Your assignment: Wherever the string "align" appears in the entries below, return the line that holds it.

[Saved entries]
________________________________________

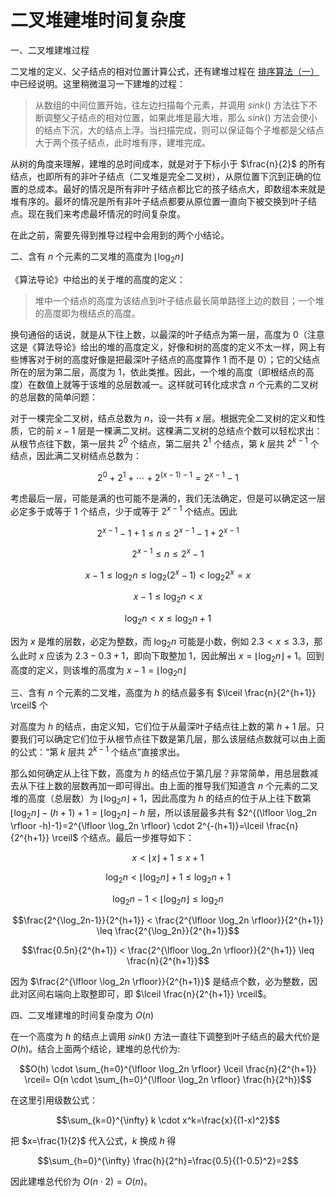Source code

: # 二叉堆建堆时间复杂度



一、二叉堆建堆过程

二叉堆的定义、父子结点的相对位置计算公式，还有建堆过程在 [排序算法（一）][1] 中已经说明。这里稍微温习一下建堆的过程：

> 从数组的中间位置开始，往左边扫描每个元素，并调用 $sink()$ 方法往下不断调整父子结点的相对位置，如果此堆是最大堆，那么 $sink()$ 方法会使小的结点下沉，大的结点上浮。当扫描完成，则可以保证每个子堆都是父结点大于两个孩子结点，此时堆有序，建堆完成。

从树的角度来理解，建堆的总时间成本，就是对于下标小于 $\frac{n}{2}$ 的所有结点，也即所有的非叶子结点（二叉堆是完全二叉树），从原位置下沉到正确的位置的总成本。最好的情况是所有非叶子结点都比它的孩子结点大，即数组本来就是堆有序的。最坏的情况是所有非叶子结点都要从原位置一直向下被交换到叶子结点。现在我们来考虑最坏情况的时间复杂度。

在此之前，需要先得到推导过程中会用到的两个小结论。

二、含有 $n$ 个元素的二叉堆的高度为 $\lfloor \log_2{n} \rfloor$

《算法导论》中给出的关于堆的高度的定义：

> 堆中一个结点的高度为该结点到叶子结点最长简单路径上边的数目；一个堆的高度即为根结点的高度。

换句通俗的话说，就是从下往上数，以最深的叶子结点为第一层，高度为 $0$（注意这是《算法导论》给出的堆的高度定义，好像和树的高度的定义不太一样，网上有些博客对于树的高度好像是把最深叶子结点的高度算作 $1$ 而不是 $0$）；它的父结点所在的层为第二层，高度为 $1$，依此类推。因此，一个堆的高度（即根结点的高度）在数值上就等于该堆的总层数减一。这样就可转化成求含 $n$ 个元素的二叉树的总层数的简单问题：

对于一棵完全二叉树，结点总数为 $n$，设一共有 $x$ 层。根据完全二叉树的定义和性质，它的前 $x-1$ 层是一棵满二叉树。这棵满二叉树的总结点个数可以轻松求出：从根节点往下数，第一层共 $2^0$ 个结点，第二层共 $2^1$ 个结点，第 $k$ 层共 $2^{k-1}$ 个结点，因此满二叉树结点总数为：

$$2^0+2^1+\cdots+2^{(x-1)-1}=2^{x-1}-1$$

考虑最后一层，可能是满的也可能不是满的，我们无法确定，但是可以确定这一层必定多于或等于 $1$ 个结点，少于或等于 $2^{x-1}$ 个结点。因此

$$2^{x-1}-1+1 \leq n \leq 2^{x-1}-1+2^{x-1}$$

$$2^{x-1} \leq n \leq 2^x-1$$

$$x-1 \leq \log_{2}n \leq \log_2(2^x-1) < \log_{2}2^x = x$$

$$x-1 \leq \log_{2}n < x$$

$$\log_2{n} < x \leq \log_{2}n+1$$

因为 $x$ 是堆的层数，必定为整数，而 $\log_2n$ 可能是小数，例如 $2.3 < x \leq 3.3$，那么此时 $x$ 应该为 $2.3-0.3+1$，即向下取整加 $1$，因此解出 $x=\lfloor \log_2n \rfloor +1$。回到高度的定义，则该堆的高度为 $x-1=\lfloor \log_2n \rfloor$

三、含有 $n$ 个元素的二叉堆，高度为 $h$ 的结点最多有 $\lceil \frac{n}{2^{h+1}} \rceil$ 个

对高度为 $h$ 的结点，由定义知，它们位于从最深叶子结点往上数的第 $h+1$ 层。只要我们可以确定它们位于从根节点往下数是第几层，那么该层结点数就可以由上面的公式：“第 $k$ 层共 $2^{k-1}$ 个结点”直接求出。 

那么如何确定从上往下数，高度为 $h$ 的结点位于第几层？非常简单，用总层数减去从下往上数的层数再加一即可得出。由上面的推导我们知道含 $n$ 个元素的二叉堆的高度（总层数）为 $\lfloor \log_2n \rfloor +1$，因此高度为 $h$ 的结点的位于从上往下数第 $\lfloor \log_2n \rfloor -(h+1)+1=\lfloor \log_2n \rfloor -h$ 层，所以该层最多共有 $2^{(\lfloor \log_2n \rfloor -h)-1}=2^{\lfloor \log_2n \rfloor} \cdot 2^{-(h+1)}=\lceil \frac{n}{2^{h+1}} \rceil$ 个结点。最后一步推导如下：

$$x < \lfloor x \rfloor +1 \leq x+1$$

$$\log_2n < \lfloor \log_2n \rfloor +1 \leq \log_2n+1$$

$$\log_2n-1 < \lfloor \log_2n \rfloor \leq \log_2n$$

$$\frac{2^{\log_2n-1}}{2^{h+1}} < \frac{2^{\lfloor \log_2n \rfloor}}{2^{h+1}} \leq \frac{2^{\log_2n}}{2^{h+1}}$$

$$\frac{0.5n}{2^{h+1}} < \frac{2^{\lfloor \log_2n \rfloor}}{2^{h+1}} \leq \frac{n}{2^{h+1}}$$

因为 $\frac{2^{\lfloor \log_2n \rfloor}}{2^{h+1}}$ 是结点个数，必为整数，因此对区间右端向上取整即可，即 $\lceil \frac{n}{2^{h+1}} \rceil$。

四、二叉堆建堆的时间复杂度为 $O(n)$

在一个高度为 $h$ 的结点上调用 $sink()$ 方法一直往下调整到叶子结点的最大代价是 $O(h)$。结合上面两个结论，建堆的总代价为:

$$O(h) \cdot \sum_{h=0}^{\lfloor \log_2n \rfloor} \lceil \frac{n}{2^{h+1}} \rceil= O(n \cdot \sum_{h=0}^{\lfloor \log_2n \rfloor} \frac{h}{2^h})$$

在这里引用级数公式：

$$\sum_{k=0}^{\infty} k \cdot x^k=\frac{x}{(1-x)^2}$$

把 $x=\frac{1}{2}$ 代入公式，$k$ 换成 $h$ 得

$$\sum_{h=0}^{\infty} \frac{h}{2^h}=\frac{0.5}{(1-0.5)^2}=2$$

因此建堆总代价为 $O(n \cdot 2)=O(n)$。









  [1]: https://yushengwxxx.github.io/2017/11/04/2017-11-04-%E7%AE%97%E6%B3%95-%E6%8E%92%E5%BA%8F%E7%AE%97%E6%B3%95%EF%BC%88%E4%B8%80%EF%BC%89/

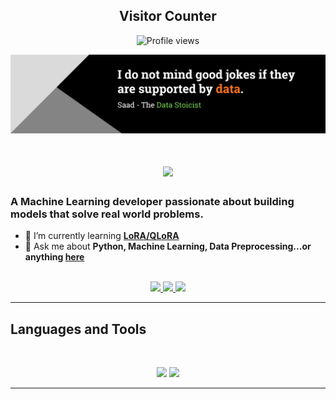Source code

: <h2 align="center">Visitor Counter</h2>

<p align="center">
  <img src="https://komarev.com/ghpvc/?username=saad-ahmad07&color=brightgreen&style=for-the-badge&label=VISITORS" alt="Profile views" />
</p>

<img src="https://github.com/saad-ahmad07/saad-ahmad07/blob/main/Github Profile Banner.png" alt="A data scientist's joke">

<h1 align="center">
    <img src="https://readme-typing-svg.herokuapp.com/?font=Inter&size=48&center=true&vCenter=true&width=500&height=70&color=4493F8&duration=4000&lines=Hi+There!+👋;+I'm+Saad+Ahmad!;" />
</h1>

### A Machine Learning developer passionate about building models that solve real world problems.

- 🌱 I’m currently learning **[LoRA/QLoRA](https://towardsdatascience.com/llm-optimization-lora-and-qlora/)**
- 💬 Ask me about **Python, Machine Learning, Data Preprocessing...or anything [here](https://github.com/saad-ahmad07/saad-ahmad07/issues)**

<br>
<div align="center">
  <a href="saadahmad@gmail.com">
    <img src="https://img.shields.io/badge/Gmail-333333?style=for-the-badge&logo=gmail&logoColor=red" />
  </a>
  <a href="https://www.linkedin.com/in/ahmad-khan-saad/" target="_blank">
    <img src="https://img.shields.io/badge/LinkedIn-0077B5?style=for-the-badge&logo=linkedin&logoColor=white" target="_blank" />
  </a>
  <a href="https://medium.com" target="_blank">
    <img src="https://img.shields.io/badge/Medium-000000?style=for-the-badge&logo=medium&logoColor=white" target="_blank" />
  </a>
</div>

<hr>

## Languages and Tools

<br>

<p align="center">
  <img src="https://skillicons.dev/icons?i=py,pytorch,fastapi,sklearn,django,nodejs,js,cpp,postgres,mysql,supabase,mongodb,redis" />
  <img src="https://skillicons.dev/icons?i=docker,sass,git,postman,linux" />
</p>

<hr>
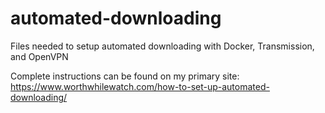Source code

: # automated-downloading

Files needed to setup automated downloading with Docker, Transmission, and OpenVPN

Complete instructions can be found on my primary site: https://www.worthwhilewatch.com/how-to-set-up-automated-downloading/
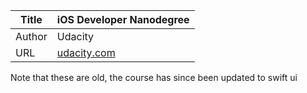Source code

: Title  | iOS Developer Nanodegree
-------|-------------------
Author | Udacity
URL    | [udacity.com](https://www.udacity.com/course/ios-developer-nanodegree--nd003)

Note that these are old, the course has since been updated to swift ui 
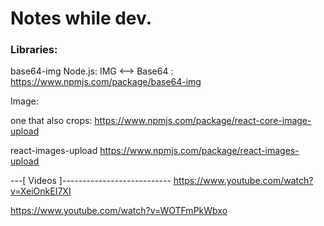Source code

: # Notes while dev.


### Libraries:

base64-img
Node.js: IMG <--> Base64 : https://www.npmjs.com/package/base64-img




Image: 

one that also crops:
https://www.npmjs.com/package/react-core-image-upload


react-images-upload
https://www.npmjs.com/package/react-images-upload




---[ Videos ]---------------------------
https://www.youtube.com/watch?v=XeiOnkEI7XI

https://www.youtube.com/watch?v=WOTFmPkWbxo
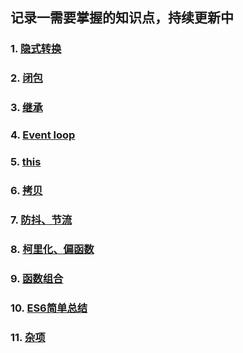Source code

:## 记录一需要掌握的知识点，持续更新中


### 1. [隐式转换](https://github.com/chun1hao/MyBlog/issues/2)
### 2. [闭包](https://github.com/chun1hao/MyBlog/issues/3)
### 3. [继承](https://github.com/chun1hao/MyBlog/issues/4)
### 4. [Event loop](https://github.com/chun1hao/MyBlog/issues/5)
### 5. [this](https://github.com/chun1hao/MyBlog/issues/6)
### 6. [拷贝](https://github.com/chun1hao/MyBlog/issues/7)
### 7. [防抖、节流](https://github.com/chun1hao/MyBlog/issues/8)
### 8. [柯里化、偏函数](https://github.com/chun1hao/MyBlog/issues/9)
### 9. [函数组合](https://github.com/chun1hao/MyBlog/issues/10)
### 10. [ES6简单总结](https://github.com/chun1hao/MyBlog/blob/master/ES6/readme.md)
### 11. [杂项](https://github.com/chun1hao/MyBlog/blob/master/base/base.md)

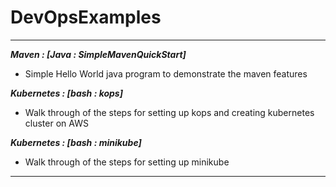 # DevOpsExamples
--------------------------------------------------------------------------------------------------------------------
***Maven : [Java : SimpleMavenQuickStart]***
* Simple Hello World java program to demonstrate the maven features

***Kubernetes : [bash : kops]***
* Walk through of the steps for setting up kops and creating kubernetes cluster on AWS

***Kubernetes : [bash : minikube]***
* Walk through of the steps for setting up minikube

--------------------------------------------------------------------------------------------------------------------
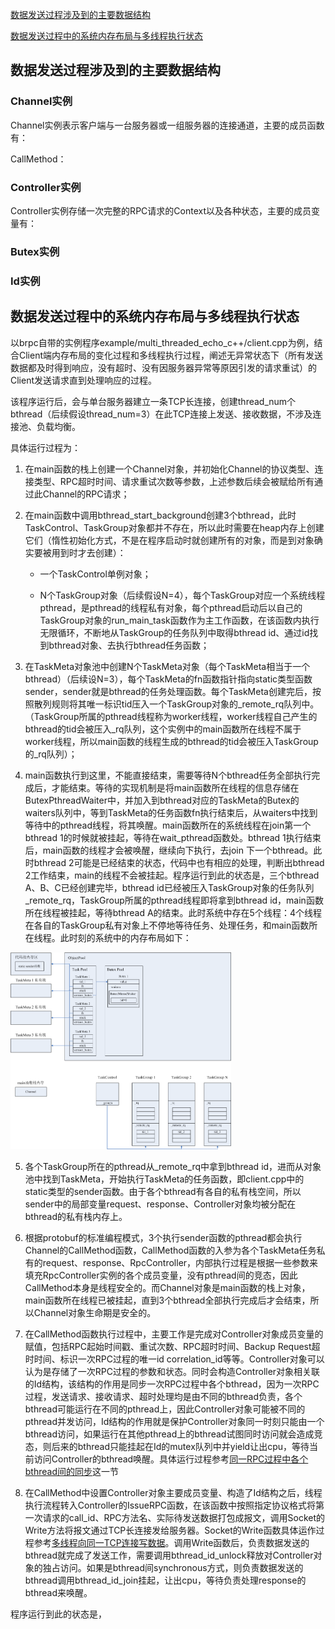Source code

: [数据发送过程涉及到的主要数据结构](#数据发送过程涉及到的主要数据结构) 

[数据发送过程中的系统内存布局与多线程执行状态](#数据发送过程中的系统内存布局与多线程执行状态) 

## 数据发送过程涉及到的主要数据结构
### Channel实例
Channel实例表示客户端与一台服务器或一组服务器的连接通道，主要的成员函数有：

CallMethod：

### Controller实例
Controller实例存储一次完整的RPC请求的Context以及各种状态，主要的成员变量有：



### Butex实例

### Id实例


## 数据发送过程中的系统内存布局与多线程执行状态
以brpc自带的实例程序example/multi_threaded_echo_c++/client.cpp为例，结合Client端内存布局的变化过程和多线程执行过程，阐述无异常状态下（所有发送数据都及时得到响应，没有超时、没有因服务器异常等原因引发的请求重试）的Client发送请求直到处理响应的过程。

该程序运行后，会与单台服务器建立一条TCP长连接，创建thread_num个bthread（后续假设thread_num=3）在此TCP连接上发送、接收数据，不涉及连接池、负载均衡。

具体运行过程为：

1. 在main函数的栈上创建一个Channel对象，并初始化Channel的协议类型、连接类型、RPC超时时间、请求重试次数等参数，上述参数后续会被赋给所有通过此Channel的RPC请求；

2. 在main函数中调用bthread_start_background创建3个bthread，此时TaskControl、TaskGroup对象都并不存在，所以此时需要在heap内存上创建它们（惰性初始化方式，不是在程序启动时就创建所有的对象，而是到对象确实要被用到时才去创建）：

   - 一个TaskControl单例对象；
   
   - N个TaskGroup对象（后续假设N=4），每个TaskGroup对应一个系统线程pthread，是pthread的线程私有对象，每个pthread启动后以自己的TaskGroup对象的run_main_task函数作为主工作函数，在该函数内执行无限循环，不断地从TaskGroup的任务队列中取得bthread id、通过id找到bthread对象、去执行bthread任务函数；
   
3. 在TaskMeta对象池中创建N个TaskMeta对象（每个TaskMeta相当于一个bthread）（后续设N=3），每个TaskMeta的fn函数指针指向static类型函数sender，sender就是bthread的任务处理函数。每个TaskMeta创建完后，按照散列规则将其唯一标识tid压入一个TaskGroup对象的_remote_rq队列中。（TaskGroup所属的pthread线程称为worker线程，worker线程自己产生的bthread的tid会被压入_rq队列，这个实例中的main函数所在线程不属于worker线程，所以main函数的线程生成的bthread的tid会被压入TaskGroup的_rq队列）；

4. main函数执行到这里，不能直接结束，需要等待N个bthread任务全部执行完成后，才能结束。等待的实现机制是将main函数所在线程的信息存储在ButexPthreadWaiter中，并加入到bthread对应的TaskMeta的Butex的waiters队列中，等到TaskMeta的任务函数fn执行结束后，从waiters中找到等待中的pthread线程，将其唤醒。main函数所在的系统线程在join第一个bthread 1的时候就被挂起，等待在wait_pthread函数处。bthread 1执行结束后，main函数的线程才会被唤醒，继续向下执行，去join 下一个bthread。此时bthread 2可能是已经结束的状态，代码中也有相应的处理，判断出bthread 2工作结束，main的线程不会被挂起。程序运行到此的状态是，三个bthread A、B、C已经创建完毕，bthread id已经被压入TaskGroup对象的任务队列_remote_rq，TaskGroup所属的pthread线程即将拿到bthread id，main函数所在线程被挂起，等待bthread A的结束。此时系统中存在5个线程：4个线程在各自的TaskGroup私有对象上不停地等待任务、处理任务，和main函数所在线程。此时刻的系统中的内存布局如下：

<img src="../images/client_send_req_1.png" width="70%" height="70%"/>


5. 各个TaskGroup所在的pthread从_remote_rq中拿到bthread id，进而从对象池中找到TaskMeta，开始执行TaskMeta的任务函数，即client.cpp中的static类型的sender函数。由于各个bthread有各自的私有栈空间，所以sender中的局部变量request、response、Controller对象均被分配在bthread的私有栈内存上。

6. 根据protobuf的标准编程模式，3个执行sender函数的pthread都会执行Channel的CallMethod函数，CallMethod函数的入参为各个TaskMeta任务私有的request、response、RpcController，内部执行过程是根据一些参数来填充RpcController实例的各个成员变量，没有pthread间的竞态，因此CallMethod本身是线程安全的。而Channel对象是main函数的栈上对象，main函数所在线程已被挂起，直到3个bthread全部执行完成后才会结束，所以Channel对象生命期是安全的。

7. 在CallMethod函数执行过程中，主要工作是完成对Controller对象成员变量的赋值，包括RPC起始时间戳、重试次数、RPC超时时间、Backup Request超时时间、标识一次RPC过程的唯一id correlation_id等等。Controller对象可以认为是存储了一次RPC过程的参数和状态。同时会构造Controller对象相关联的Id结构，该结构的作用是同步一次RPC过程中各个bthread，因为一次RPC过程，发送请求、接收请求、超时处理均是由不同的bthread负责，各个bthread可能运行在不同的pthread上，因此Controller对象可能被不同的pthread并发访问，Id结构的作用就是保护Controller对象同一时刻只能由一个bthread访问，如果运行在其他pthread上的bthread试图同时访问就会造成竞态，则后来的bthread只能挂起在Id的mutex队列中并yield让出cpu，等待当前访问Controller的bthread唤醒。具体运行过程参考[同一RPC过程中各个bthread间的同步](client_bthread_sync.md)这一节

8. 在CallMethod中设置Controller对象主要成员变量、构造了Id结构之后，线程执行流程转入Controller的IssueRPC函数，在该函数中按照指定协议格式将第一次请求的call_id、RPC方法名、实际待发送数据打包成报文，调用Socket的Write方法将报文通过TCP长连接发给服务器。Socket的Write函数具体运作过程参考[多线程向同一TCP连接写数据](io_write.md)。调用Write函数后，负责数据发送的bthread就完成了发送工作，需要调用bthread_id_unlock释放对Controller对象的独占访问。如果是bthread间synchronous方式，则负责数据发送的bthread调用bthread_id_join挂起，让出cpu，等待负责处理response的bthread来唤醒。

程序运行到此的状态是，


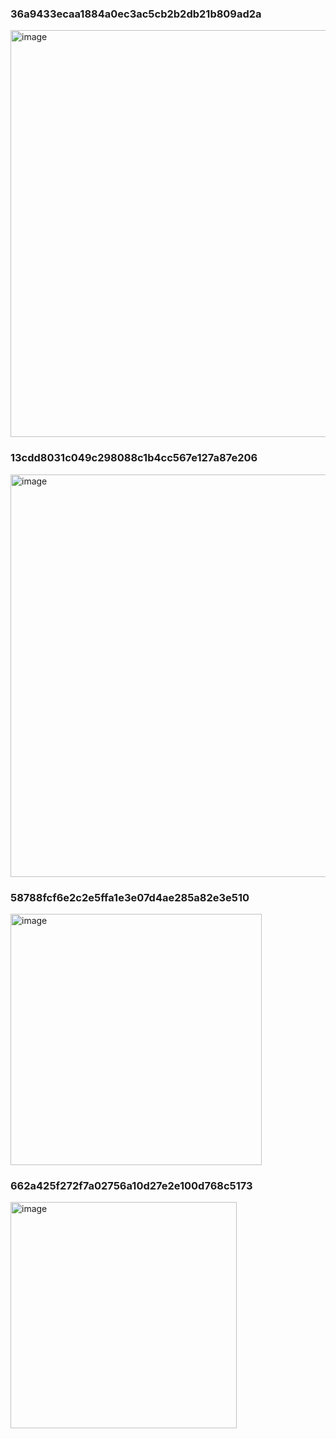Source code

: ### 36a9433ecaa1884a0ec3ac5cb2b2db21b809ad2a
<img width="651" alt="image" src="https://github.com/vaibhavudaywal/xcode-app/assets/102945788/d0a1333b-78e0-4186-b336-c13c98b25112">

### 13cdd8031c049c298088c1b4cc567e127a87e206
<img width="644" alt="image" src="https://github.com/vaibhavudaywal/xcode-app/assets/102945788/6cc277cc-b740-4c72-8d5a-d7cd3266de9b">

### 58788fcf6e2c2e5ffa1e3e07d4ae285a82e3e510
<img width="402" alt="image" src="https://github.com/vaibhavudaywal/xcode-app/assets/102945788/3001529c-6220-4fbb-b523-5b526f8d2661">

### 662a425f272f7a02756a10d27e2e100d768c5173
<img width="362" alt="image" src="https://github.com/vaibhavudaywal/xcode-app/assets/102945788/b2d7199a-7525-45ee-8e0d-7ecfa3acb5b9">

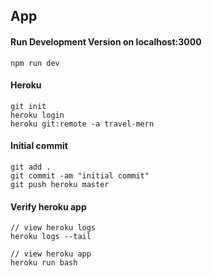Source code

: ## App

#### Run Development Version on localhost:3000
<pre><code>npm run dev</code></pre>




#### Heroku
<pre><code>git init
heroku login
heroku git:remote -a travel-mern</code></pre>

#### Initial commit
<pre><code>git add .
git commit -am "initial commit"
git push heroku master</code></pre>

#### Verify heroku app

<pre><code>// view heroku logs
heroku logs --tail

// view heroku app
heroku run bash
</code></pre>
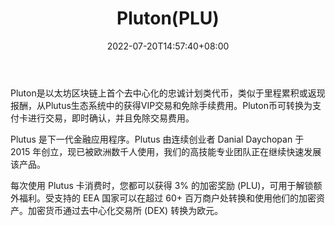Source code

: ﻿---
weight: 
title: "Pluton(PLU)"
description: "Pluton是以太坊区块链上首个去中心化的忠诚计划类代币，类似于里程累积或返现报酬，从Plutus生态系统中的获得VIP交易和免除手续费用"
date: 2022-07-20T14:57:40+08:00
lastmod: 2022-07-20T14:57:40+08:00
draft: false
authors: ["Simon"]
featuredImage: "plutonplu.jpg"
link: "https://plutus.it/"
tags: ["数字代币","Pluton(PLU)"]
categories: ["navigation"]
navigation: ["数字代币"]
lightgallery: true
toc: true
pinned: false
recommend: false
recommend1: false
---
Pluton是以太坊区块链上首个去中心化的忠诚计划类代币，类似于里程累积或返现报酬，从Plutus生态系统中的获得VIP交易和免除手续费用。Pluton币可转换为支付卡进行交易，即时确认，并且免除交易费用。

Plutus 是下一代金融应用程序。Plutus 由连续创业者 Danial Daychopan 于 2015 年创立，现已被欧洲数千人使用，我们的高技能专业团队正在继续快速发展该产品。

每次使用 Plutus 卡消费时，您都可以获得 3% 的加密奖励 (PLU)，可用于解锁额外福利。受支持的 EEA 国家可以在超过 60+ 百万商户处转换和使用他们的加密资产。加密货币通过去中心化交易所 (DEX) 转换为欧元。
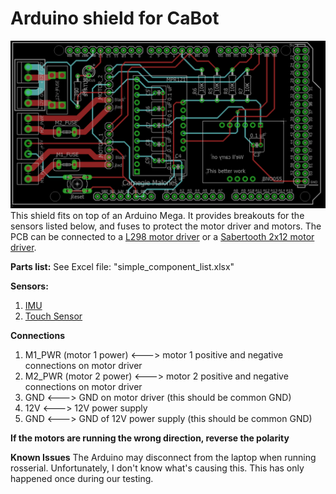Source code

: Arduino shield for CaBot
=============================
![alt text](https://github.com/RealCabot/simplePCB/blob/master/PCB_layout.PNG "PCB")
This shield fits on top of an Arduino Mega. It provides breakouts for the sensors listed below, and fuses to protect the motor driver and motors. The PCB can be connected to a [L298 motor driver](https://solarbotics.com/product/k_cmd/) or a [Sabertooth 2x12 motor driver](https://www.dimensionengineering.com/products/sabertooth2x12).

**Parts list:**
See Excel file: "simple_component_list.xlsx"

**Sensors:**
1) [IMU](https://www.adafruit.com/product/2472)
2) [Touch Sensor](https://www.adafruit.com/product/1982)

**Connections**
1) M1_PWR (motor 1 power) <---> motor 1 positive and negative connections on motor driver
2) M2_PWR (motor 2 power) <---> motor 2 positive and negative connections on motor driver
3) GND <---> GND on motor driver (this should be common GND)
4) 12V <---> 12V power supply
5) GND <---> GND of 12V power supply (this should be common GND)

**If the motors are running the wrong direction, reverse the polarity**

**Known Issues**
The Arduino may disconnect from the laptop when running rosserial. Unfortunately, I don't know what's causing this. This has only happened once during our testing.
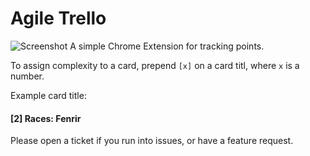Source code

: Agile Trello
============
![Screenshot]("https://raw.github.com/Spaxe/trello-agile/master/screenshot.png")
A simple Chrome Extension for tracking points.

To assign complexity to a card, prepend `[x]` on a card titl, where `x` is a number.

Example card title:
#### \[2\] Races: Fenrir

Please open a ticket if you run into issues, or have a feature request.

________________________________________

Task result:
: <h2 align="center">Visitor Counter</h2>
<p align="center">
<h1 align="center">
<div align="center">
<p align="center">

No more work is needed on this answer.